About this task = What you return must match the records exactly, except that the pictures are gone.

[Source texts of formatted documents]
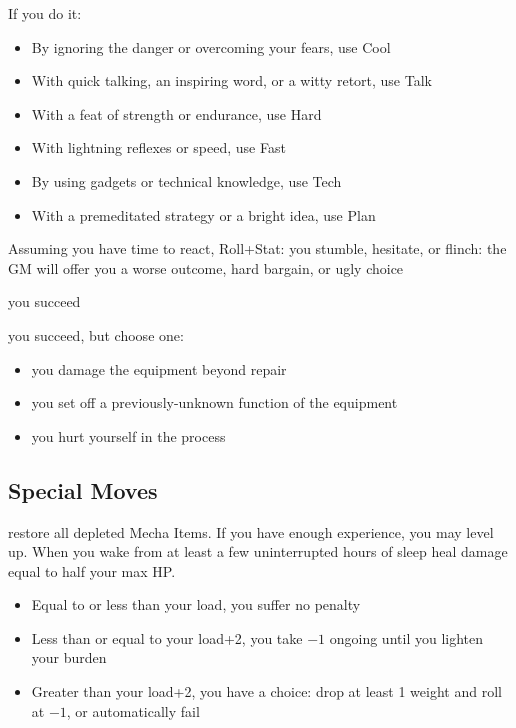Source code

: If you do it:
\begin{itemize}
\item By ignoring the danger or overcoming your fears, use Cool
\item With quick talking, an inspiring word, or a witty retort, use Talk
\item With a feat of strength or endurance, use Hard
\item With lightning reflexes or speed, use Fast
\item By using gadgets or technical knowledge, use Tech
\item With a premeditated strategy or a bright idea, use Plan
\end{itemize}
Assuming you have time to react, Roll+Stat:
{you stumble, hesitate, or flinch: the GM will offer you a worse outcome, hard bargain, or ugly choice}

{you succeed}
{you succeed, but choose one:
\begin{itemize}
\item you damage the equipment beyond repair
\item you set off a previously-unknown function of the equipment
\item you hurt yourself in the process
\end{itemize}}

\subsection{Special Moves}

 restore all depleted Mecha Items. If you have enough experience, you may level up. When you wake from at least a few uninterrupted hours of sleep heal damage equal to half your max HP.

\begin{itemize}
\item Equal to or less than your load, you suffer no penalty
\item Less than or equal to your load+2, you take $-1$ ongoing until you lighten your burden
\item Greater than your load+2, you have a choice: drop at least 1 weight and roll at $-1$, or automatically fail
\end{itemize}

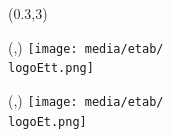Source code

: \begin{textblock}{1}(0.3,3)
	\Large{}
\end{textblock}


                            

\begin{textblock}{1}(\hpostt,\vpostt)
	\texttt{[image: media/etab/\\logoEtt.png]}
\end{textblock}

\begin{textblock}{1}(\hpos,\vpos)
		\texttt{[image: media/etab/\\logoEt.png]}	
\end{textblock}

Solution below =
Source code

: If you do it:
\begin{itemize}
\item By ignoring the danger or overcoming your fears, use Cool
\item With quick talking, an inspiring word, or a witty retort, use Talk
\item With a feat of strength or endurance, use Hard
\item With lightning reflexes or speed, use Fast
\item By using gadgets or technical knowledge, use Tech
\item With a premeditated strategy or a bright idea, use Plan
\end{itemize}
Assuming you have time to react, Roll+Stat:
{you stumble, hesitate, or flinch: the GM will offer you a worse outcome, hard bargain, or ugly choice}

{you succeed}
{you succeed, but choose one:
\begin{itemize}
\item you damage the equipment beyond repair
\item you set off a previously-unknown function of the equipment
\item you hurt yourself in the process
\end{itemize}}

\subsection{Special Moves}

 restore all depleted Mecha Items. If you have enough experience, you may level up. When you wake from at least a few uninterrupted hours of sleep heal damage equal to half your max HP.

\begin{itemize}
\item Equal to or less than your load, you suffer no penalty
\item Less than or equal to your load+2, you take $-1$ ongoing until you lighten your burden
\item Greater than your load+2, you have a choice: drop at least 1 weight and roll at $-1$, or automatically fail
\end{itemize}

Source code

: \begin{textblock}{1}(0.3,3)
	\Large{}
\end{textblock}


                            

\begin{textblock}{1}(\hpostt,\vpostt)
	\texttt{[image: media/etab/\\logoEtt.png]}
\end{textblock}

\begin{textblock}{1}(\hpos,\vpos)
		\texttt{[image: media/etab/\\logoEt.png]}	
\end{textblock}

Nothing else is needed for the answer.